_EXERCISE_
Please restate the data that follows word for word, with the pictures left out.

_RECORDS_

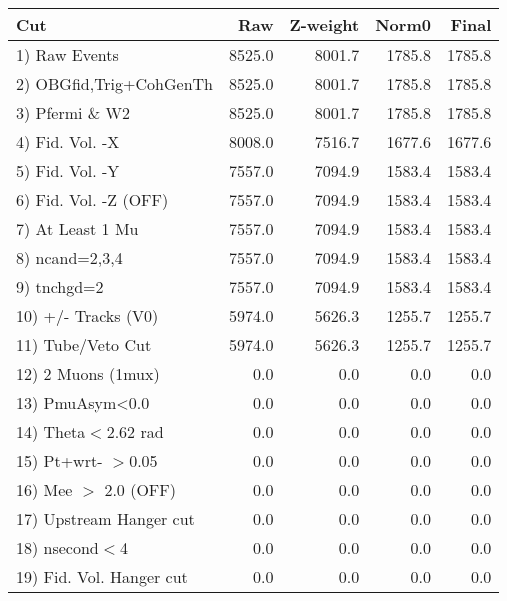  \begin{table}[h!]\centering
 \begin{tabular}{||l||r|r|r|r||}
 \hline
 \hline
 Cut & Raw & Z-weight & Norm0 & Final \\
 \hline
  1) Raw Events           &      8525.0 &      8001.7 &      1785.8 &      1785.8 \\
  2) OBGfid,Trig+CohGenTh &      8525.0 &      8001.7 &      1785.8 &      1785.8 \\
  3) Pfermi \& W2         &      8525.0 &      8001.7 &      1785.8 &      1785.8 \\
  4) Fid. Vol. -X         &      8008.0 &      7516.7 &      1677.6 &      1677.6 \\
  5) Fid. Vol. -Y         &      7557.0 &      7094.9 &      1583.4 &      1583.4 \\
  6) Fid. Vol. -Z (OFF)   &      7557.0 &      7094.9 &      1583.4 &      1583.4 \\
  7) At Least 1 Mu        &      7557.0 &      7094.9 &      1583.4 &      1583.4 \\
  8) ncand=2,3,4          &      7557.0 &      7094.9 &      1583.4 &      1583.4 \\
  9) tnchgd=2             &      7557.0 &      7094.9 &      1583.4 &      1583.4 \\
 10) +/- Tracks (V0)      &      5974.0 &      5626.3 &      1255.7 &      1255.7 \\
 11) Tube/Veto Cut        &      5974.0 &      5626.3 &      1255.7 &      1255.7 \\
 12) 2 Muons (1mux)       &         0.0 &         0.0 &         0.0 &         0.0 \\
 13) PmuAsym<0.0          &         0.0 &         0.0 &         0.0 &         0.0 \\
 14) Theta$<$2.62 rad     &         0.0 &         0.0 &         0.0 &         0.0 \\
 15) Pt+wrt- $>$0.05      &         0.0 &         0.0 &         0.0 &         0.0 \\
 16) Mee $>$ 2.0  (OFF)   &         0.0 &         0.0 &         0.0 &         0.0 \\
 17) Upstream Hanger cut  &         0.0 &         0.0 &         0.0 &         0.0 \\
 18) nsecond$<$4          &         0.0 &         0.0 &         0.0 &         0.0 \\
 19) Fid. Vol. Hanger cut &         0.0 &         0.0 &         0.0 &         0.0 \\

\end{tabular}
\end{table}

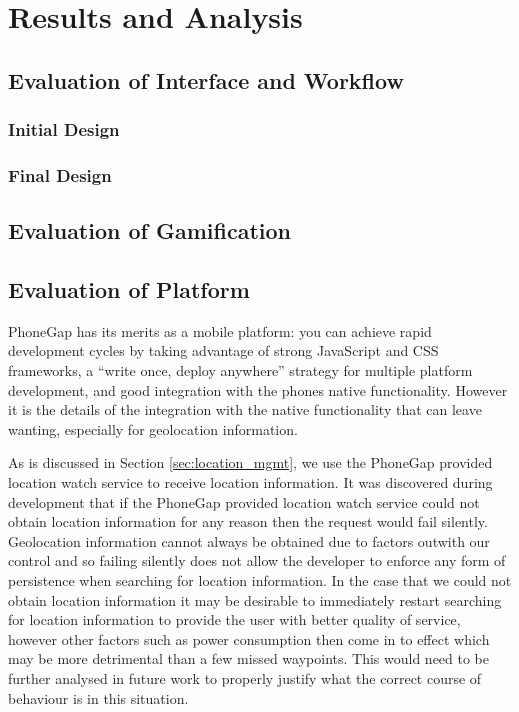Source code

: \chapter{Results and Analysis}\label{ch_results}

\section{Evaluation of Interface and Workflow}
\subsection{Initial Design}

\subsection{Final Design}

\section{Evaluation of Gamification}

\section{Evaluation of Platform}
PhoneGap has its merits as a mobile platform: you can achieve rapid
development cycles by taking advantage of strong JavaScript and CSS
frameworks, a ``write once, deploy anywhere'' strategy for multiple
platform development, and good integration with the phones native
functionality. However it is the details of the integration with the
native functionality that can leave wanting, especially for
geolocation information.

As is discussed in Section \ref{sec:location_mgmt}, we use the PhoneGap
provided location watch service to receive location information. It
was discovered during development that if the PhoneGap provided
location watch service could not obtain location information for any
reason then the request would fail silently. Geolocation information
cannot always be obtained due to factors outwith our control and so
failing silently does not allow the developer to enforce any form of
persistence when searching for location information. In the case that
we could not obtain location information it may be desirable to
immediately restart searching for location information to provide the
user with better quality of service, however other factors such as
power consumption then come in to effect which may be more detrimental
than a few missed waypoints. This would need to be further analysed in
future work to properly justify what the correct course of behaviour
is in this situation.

_WRITTEN ANSWER_
  \begin{table}[h!]\centering
 \begin{tabular}{||l||r|r|r|r||}
 \hline
 \hline
 Cut & Raw & Z-weight & Norm0 & Final \\
 \hline
  1) Raw Events           &      8525.0 &      8001.7 &      1785.8 &      1785.8 \\
  2) OBGfid,Trig+CohGenTh &      8525.0 &      8001.7 &      1785.8 &      1785.8 \\
  3) Pfermi \& W2         &      8525.0 &      8001.7 &      1785.8 &      1785.8 \\
  4) Fid. Vol. -X         &      8008.0 &      7516.7 &      1677.6 &      1677.6 \\
  5) Fid. Vol. -Y         &      7557.0 &      7094.9 &      1583.4 &      1583.4 \\
  6) Fid. Vol. -Z (OFF)   &      7557.0 &      7094.9 &      1583.4 &      1583.4 \\
  7) At Least 1 Mu        &      7557.0 &      7094.9 &      1583.4 &      1583.4 \\
  8) ncand=2,3,4          &      7557.0 &      7094.9 &      1583.4 &      1583.4 \\
  9) tnchgd=2             &      7557.0 &      7094.9 &      1583.4 &      1583.4 \\
 10) +/- Tracks (V0)      &      5974.0 &      5626.3 &      1255.7 &      1255.7 \\
 11) Tube/Veto Cut        &      5974.0 &      5626.3 &      1255.7 &      1255.7 \\
 12) 2 Muons (1mux)       &         0.0 &         0.0 &         0.0 &         0.0 \\
 13) PmuAsym<0.0          &         0.0 &         0.0 &         0.0 &         0.0 \\
 14) Theta$<$2.62 rad     &         0.0 &         0.0 &         0.0 &         0.0 \\
 15) Pt+wrt- $>$0.05      &         0.0 &         0.0 &         0.0 &         0.0 \\
 16) Mee $>$ 2.0  (OFF)   &         0.0 &         0.0 &         0.0 &         0.0 \\
 17) Upstream Hanger cut  &         0.0 &         0.0 &         0.0 &         0.0 \\
 18) nsecond$<$4          &         0.0 &         0.0 &         0.0 &         0.0 \\
 19) Fid. Vol. Hanger cut &         0.0 &         0.0 &         0.0 &         0.0 \\

\end{tabular}
\end{table}

Source code

: \chapter{Results and Analysis}\label{ch_results}

\section{Evaluation of Interface and Workflow}
\subsection{Initial Design}

\subsection{Final Design}

\section{Evaluation of Gamification}

\section{Evaluation of Platform}
PhoneGap has its merits as a mobile platform: you can achieve rapid
development cycles by taking advantage of strong JavaScript and CSS
frameworks, a ``write once, deploy anywhere'' strategy for multiple
platform development, and good integration with the phones native
functionality. However it is the details of the integration with the
native functionality that can leave wanting, especially for
geolocation information.

As is discussed in Section \ref{sec:location_mgmt}, we use the PhoneGap
provided location watch service to receive location information. It
was discovered during development that if the PhoneGap provided
location watch service could not obtain location information for any
reason then the request would fail silently. Geolocation information
cannot always be obtained due to factors outwith our control and so
failing silently does not allow the developer to enforce any form of
persistence when searching for location information. In the case that
we could not obtain location information it may be desirable to
immediately restart searching for location information to provide the
user with better quality of service, however other factors such as
power consumption then come in to effect which may be more detrimental
than a few missed waypoints. This would need to be further analysed in
future work to properly justify what the correct course of behaviour
is in this situation.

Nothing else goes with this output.